Survei Sikap Mahasiswa Universitas Negeri Semarang Terhadap Aksi Demonstrasi
Cerpen Sastra

Untuk Kamu

Ilustrasi Cerpen Untuk Kamu. [BP2M/Amilia]

Oleh Nananolly*

            Untuk kamu, apapun akan kuberikan…

            Untuk kamu, apapun akan kuupayakan…

            Untuk kamu, apapun pasti akan kulakukan…

            Untuk kamu, apapun, sungguh apapun, akan kukabulkan semua permintaan…

            Agar kamu “BAHAGIA”.

Dering alarm terus berdengung. Menggemakan suara-suara nyaring hingga menjangkau ke setiap sudut ruangan. Lima menit berlalu, dering dengan suara yang sama itu tak kunjung mereda karena tak tersentuh. Sepersekon kemudian, datang seorang gadis muda dengan keras menubruk pintu kamar ruangan itu dengan tergopoh-gopoh.

Gadis itu mengambil benda bernama ponsel, yang sejak tadi berbunyi hingga mampu menjangkau rungunya di tempat lain. Seraya mematikan alarm, ia lantas melihat sejenak waktu yang tertera di sana. Pukul 05.00 pagi. Senyumnya mengembang diiringi dengan hembusan napas tak teratur dari mulutnya.

Tangan gadis itu meletakkan sapu yang sedari tadi ia bawa ke tepi ranjang. Setelahnya, ia menuju ke sebuah cemin besar setinggi dua meter. Memandang pantulan tubuhnya dan memasang senyum merekah meskipun sekujur tubuhnya dipenuhi oleh keringat.

“Hari ini kau keren sekali! Besok kau harus bangun lebih pagi atau mungkin tak perlu tidur! Ha-ha-ha…,” ucap gadis itu sembari menunjuk-nunjuk pantulan tubuhnya di cermin.

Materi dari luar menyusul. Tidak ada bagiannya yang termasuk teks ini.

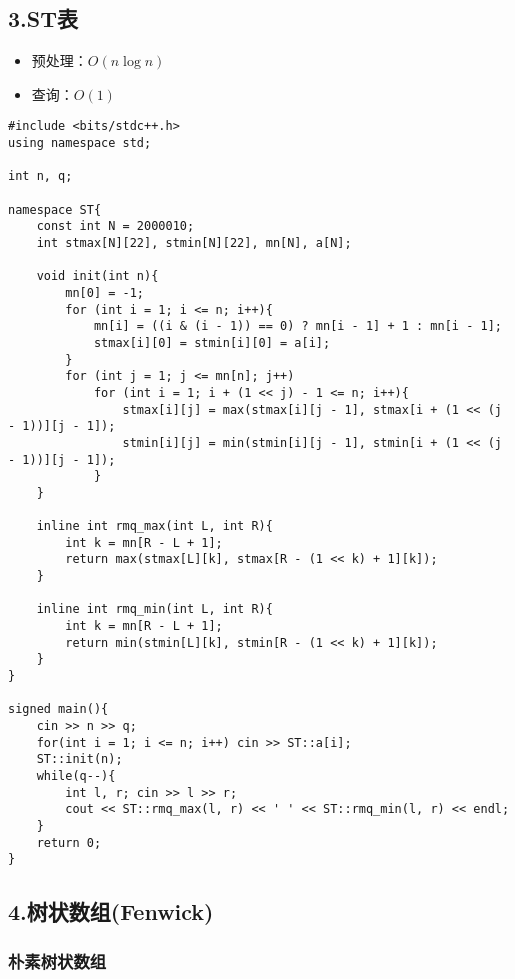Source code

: \documentclass[]{article}
\providecommand{\tightlist}{%
  \setlength{\itemsep}{0pt}\setlength{\parskip}{0pt}}
\begin{document}
\hypertarget{stux8868}{%
\subsection{3.ST表}\label{stux8868}}

\begin{itemize}
\tightlist
\item
  预处理：\(O(n \log n)\)
\item
  查询：\(O(1)\)
\end{itemize}

\begin{verbatim}
#include <bits/stdc++.h>
using namespace std;

int n, q;

namespace ST{
    const int N = 2000010;
    int stmax[N][22], stmin[N][22], mn[N], a[N];

    void init(int n){
        mn[0] = -1;
        for (int i = 1; i <= n; i++){
            mn[i] = ((i & (i - 1)) == 0) ? mn[i - 1] + 1 : mn[i - 1];
            stmax[i][0] = stmin[i][0] = a[i];
        }
        for (int j = 1; j <= mn[n]; j++)
            for (int i = 1; i + (1 << j) - 1 <= n; i++){
                stmax[i][j] = max(stmax[i][j - 1], stmax[i + (1 << (j - 1))][j - 1]);
                stmin[i][j] = min(stmin[i][j - 1], stmin[i + (1 << (j - 1))][j - 1]);
            }
    }

    inline int rmq_max(int L, int R){
        int k = mn[R - L + 1];
        return max(stmax[L][k], stmax[R - (1 << k) + 1][k]);
    }

    inline int rmq_min(int L, int R){
        int k = mn[R - L + 1];
        return min(stmin[L][k], stmin[R - (1 << k) + 1][k]);
    }
}

signed main(){
    cin >> n >> q;
    for(int i = 1; i <= n; i++) cin >> ST::a[i];
    ST::init(n);
    while(q--){
        int l, r; cin >> l >> r;
        cout << ST::rmq_max(l, r) << ' ' << ST::rmq_min(l, r) << endl;
    }
    return 0;
}
\end{verbatim}

\hypertarget{ux6811ux72b6ux6570ux7ec4fenwick}{%
\subsection{4.树状数组(Fenwick)}\label{ux6811ux72b6ux6570ux7ec4fenwick}}

\hypertarget{ux6734ux7d20ux6811ux72b6ux6570ux7ec4}{%
\subsubsection{朴素树状数组}\label{ux6734ux7d20ux6811ux72b6ux6570ux7ec4}}
\end{document}

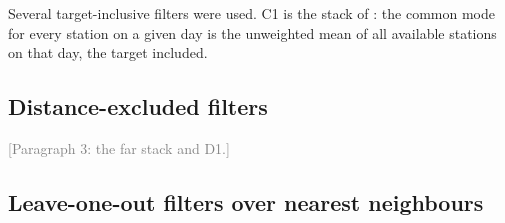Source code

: \documentclass[preprint,12pt,authoryear]{elsarticle}
\newcommand{\towrite}[1]{\textcolor{gray}{[#1]}}
\begin{document}
Several target-inclusive filters were used. C1 is the stack of \citet{wdowinski1997}: the common mode for every station on a given day is the unweighted mean of all available stations on that day, the target included.

\subsection{Distance-excluded filters}
\label{sec:filters-distance}

\towrite{Paragraph 3: the far stack and D1.}

\subsection{Leave-one-out filters over nearest neighbours}
\label{sec:filters-loo}
\end{document}
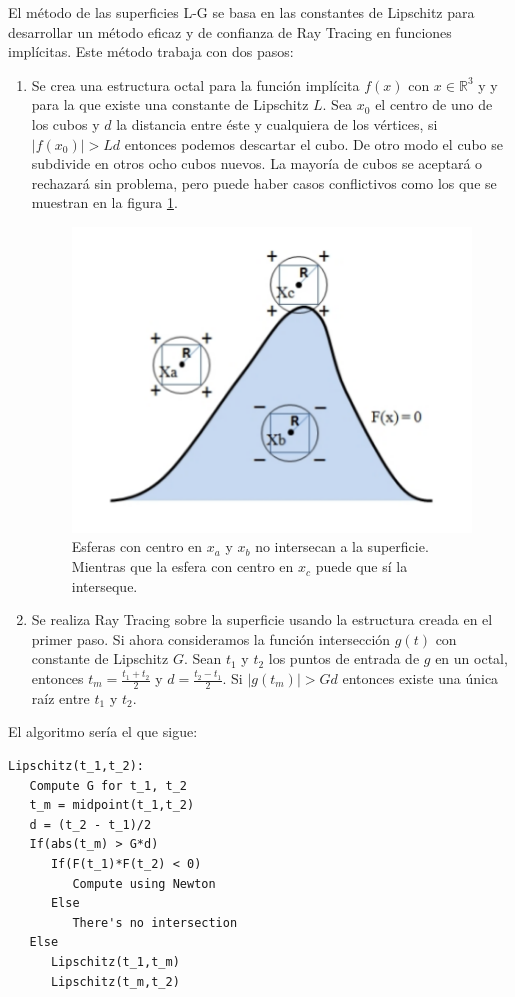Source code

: El método de las superficies L-G \cite{Kalra89} se basa en las constantes de Lipschitz para desarrollar un método eficaz y de confianza de Ray Tracing en funciones implícitas. Este método trabaja con dos pasos:
\begin{enumerate}
\item Se crea una estructura octal para la función implícita $f(x)$ con $x \in \mathbb{R}^3$ y y para la que existe una constante de Lipschitz $L$. Sea $x_0$ el centro de uno de los cubos y $d$ la distancia entre éste y cualquiera de los vértices, si $|f(x_0)| > Ld$ entonces podemos descartar el cubo. De otro modo el cubo se subdivide en otros ocho cubos nuevos. La mayoría de cubos se aceptará o rechazará sin problema, pero puede haber casos conflictivos como los que se muestran en la figura \ref{florez411}.
\begin{figure}[h]
	\centering
	\includegraphics[scale=0.5]{images/florez9.png}
	\caption{Esferas con centro en $x_a$ y $x_b$ no intersecan a la superficie. Mientras que la esfera con centro en $x_c$ puede que sí la interseque.}
	\label{florez411}
\end{figure}

\item Se realiza Ray Tracing sobre la superficie usando la estructura creada en el primer paso. Si ahora consideramos la función intersección $g(t)$ con constante de Lipschitz $G$. Sean $t_1$ y $t_2$ los puntos de entrada de $g$ en un octal, entonces $t_m = \frac{t_1 + t_2}{2}$ y $d = \frac{t_2 - t_1}{2}$. Si $|g(t_m)| > Gd$ entonces existe una única raíz entre $t_1$ y $t_2$. 
\end{enumerate}

El algoritmo sería el que sigue:
\begin{verbatim}
Lipschitz(t_1,t_2):
   Compute G for t_1, t_2
   t_m = midpoint(t_1,t_2)
   d = (t_2 - t_1)/2
   If(abs(t_m) > G*d)
      If(F(t_1)*F(t_2) < 0)
         Compute using Newton
      Else
         There's no intersection
   Else
      Lipschitz(t_1,t_m)
      Lipschitz(t_m,t_2)
\end{verbatim}

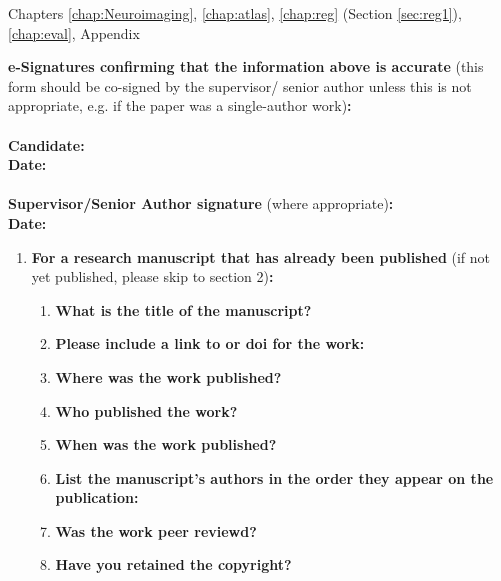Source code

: {\begin{enumerate}[leftmargin=*,label={\bfseries\arabic*.}]
Chapters \ref{chap:Neuroimaging}, \ref{chap:atlas}, \ref{chap:reg} (Section \ref{sec:reg1}), \ref{chap:eval}, Appendix
\end{enumerate}

\textbf{e-Signatures confirming that the information above is accurate}
(this form should be co-signed by the supervisor/ senior author unless this is not appropriate, e.g. if the paper was a single-author work)\textbf{:}\\
\textbf{}\\
\textbf{Candidate:}\\
\textbf{Date:}\\
\textbf{}\\
\textbf{Supervisor/Senior Author signature} (where appropriate)\textbf{:}\\
\textbf{Date:}
%

\newpage
\begin{enumerate}[leftmargin=*,label={\bfseries\arabic*.}]\itemsep0em
	\item \textbf{For a research manuscript that has already been published} (if not yet published, please skip to section 2)\textbf{:}
	\begin{enumerate}[label={\alph*)}]\itemsep0em
	\item \textbf{What is the title of the manuscript?}

	\item \textbf{Please include a link to or doi for the work:}

	\item \textbf{Where was the work published?}

	\item \textbf{Who published the work?}

	\item \textbf{When was the work published?}

	\item \textbf{List the manuscript's authors in the order they appear on the publication:}

	\item \textbf{Was the work peer reviewd?}

	\item \textbf{Have you retained the copyright?}


\end{enumerate}
\end{enumerate}}
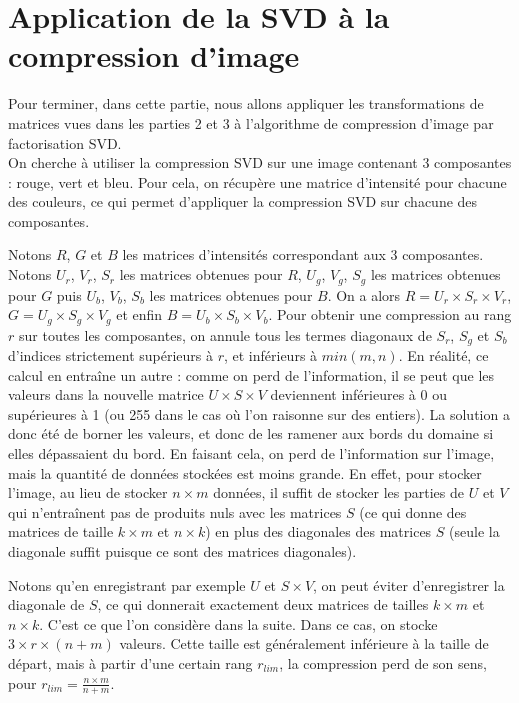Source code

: \section{Application de la SVD à la compression d'image}
Pour terminer, dans cette partie, nous allons appliquer les transformations de matrices vues dans les parties 2 et 3 à 
l'algorithme de compression d'image par factorisation SVD.\\

On cherche à utiliser la compression SVD sur une image contenant 3 composantes : rouge, vert et bleu.
Pour cela, on récupère une matrice d'intensité pour chacune des couleurs, ce qui permet d'appliquer la compression SVD sur chacune des composantes.

Notons $R$, $G$ et $B$ les matrices d'intensités correspondant aux 3 composantes.
Notons $U_r$, $V_r$, $S_r$ les matrices obtenues pour $R$,
$U_g$, $V_g$, $S_g$ les matrices obtenues pour $G$ puis
$U_b$, $V_b$, $S_b$ les matrices obtenues pour $B$.
On a alors $R = U_r \times S_r \times V_r$, $G = U_g \times S_g \times V_g$ et enfin
$B = U_b \times S_b \times V_b$.
\bigbreak
Pour obtenir une compression au rang $r$ sur toutes les composantes, 
on annule tous les termes diagonaux de $S_r$, $S_g$ et $S_b$ d'indices 
strictement supérieurs à $r$, et inférieurs à $min(m, n)$.
En réalité, ce calcul en entraîne un autre : comme on perd de l'information, il se peut que les valeurs dans la nouvelle matrice $U \times S \times V$ deviennent inférieures à 0 ou supérieures à 1 
(ou 255 dans le cas où l'on raisonne sur des entiers).
La solution a donc été de borner les valeurs, et donc de les ramener aux bords du domaine si elles dépassaient du bord.
\bigbreak
En faisant cela, on perd de l'information sur l'image, mais la quantité de données stockées est moins grande.
En effet, pour stocker l'image, au lieu de stocker $n \times m$ données, il suffit de stocker 
les parties de $U$ et $V$ qui n'entraînent pas de produits nuls avec les matrices $S$ (ce qui donne des matrices de taille $k \times m$ et $n \times k$)
en plus des diagonales des matrices $S$ (seule la diagonale suffit puisque ce sont des matrices diagonales).

Notons qu'en enregistrant par exemple $U$ et $S \times V$, on peut éviter d'enregistrer la diagonale de $S$, ce qui donnerait exactement deux matrices de tailles $k \times m$ et $n \times k$.
C'est ce que l'on considère dans la suite.
Dans ce cas, on stocke $3 \times r \times (n + m)$ valeurs.
Cette taille est généralement inférieure à la taille de départ, mais à partir d'une certain rang $r_{lim}$, la compression perd de son sens, pour $r_{lim} = \frac{n \times m}{n + m}$.
\bigbreak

Raut bahagia terus terpancar dari wajah gadis itu, bahkan setelah ia selesai bercermin lalu mengambil kembali sapu tadi dan mengerjakan pekerjaan yang harus ia lakukan. Menyapu, mengepel, mencuci piring, mencuci baju, memasak, hingga memotong rumput adalah hal wajib yang harus ia lakukan di pagi hari, ralat sebelum subuh menjelang ia sangat rela bangun cepat-cepat untuk melakukan semua itu.

Semua kegiatan itu murni keinginan dari gadis itu. Tiada imbalan, semata-mata hanya ingin membantu pekerjaan rumah orang tuanya. Hanya saja, ia sangat ingin orang tua gadis itu mengerti dan menganggap semua usaha yang dikerjakannya selama ini.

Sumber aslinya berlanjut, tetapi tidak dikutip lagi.